Sharyn Peavy, who has been a wedding photographer in Freeport for the past 20 years, agrees. Peavy, who plans to shoot 15 weddings this year and estimates that 80 percent of her business comes from word of mouth and social media, says the website has promise. She has a basic profile on the site, but has not uploaded photos yet.

“If LulaWed catches on and becomes as popular amongst couples as Instagram and Facebook then it will really become effective,” she said. “There are numerous wedding blogs and directories – does LulaWed have a little bit different approach? Absolutely. If LulaWed can stand apart from them, that’s awesome.”

Photographers traditionally don’t get paid by vendors who use their photos, Sandifer said, and they wouldn’t via LulaWed either. The value is in the potential business that comes from brides-to-be seeing the images on the Pinterest account of a venue they’re considering, Sandifer said.

LulaWed makes its money by charging vendors a $25-a-month fee to receive a premium directory listing on the website. In its first three months, the website has attracted more than 100 paying vendors and more than 700 that have set up basic, free profiles. The online wedding directory-cum-social media platform isn’t profitable yet, but Sandifer expects that to happen by January with 2,000 paying vendors.

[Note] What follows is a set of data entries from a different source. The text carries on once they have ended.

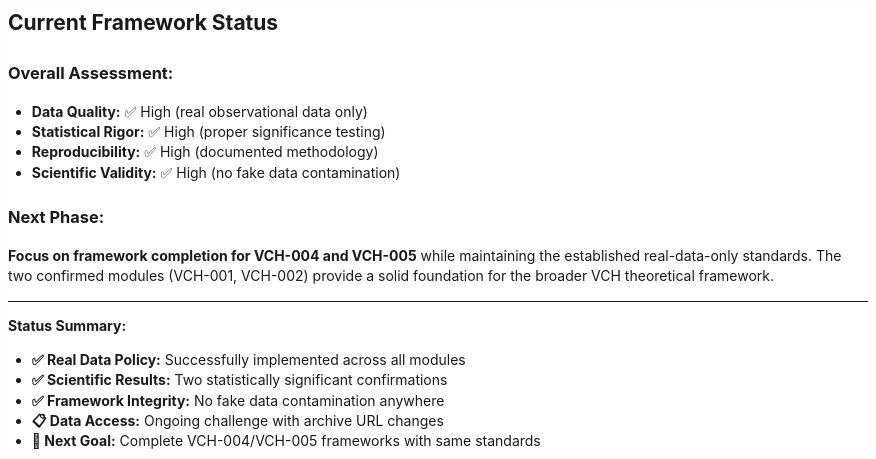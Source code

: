 
## Current Framework Status

### **Overall Assessment:**
- **Data Quality:** ✅ High (real observational data only)
- **Statistical Rigor:** ✅ High (proper significance testing) 
- **Reproducibility:** ✅ High (documented methodology)
- **Scientific Validity:** ✅ High (no fake data contamination)

### **Next Phase:**
**Focus on framework completion for VCH-004 and VCH-005** while maintaining the established real-data-only standards. The two confirmed modules (VCH-001, VCH-002) provide a solid foundation for the broader VCH theoretical framework.

---

**Status Summary:**
- **✅ Real Data Policy:** Successfully implemented across all modules
- **✅ Scientific Results:** Two statistically significant confirmations  
- **✅ Framework Integrity:** No fake data contamination anywhere
- **📋 Data Access:** Ongoing challenge with archive URL changes
- **🎯 Next Goal:** Complete VCH-004/VCH-005 frameworks with same standards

Sandifer has raised $700,000 to date to get LulaWed off the ground, including $300,000 from angel investors in Boston, $150,000 from the Maine Venture Fund and $250,000 in the form of a zero-interest loan from the Maine Technology Institute.

Based in Think Tank, a co-working space in Portland, Tide Creative has five employees. Sandifer expects to double his workforce each year, reaching 20 people by 2016. To accommodate that growth, he plans to move into Portland office space with Tide Creative’s Web and technology developer, Freeport Metrics.

Tide Creative also has a number of mobile apps focused on the wedding industry, and Sandifer has other ideas for potential revenue streams.